United States Bankruptcy
We are quickly going broke according to economist Larry Kotlikoff. Kotlikoff
concludes that countries can go broke, that the United States is going
broke, that remaining open to foreign investment can help stave off bankruptcy, but that radical
reform of U.S. fiscal institutions is essential to secure the nation’s economic future. The paper
offers three policies to eliminate the nation’s enormous fiscal gap and avert bankruptcy: a retail
sales tax, personalized Social Security, and a globally budgeted universal healthcare system.
Neither major party has shown much interest in the radical reform of fiscal institutions that Kotlikoff recommends. Closer to home, Governor Richardson is counterproductively trying to exacerbate our long-term Medicaid budget problems.
I do wonder about Kotlikoff’s proposed retail sales tax rate of 33 percent.
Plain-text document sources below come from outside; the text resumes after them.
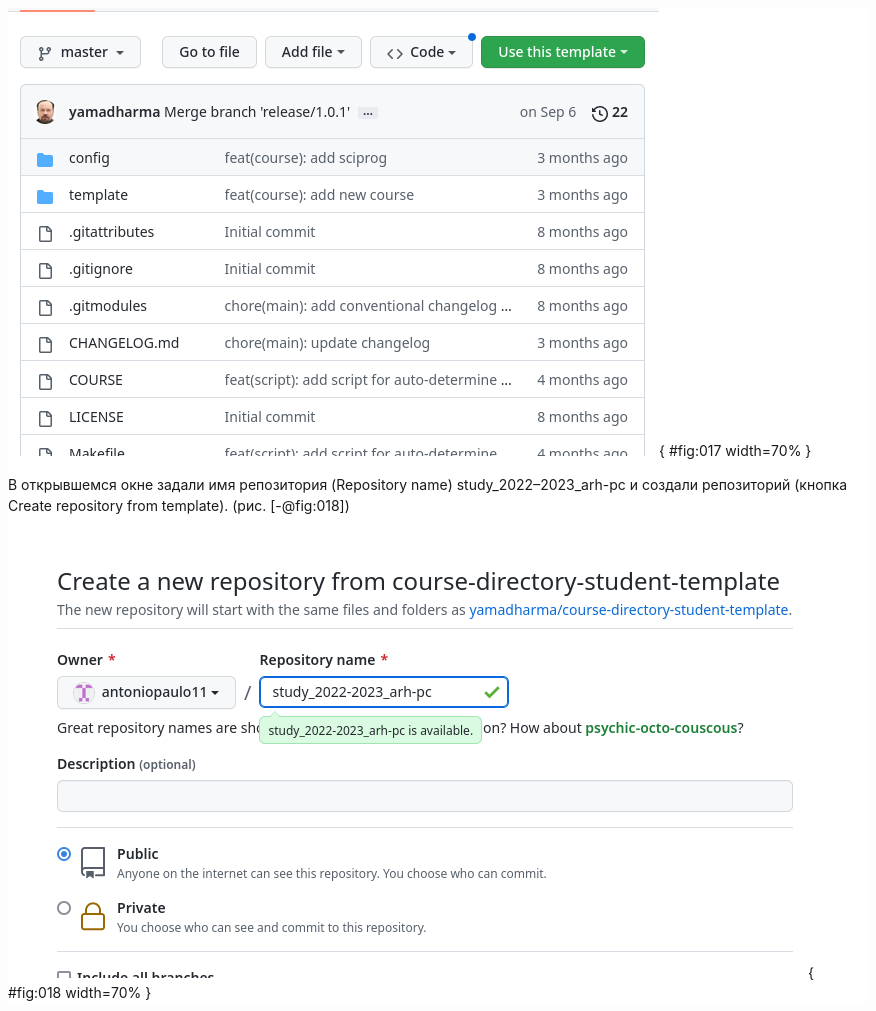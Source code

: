 ![Выбор шаблона](image/17.png){ #fig:017 width=70% }

В открывшемся окне задали имя репозитория (Repository name) 
study_2022–2023_arh-pc и создали репозиторий (кнопка Create repository from 
template). (рис. [-@fig:018])

![Создание репозитория](image/18.png){ #fig:018 width=70% }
Combined with state sales tax rates the large (40 percent or more) tax wedge between buyer and seller would encourage tax avoidance. Maybe the proposal should be somewhat less vast. That is my feeling about Charles Murray’s recent welfare reform proposal too. But at least these reform ideas are on the right track.
BTW, I find our bankruptcy problem to be orders of magnitude more important than global warming. Yet global warming seems to be getting orders of magnitude more attention.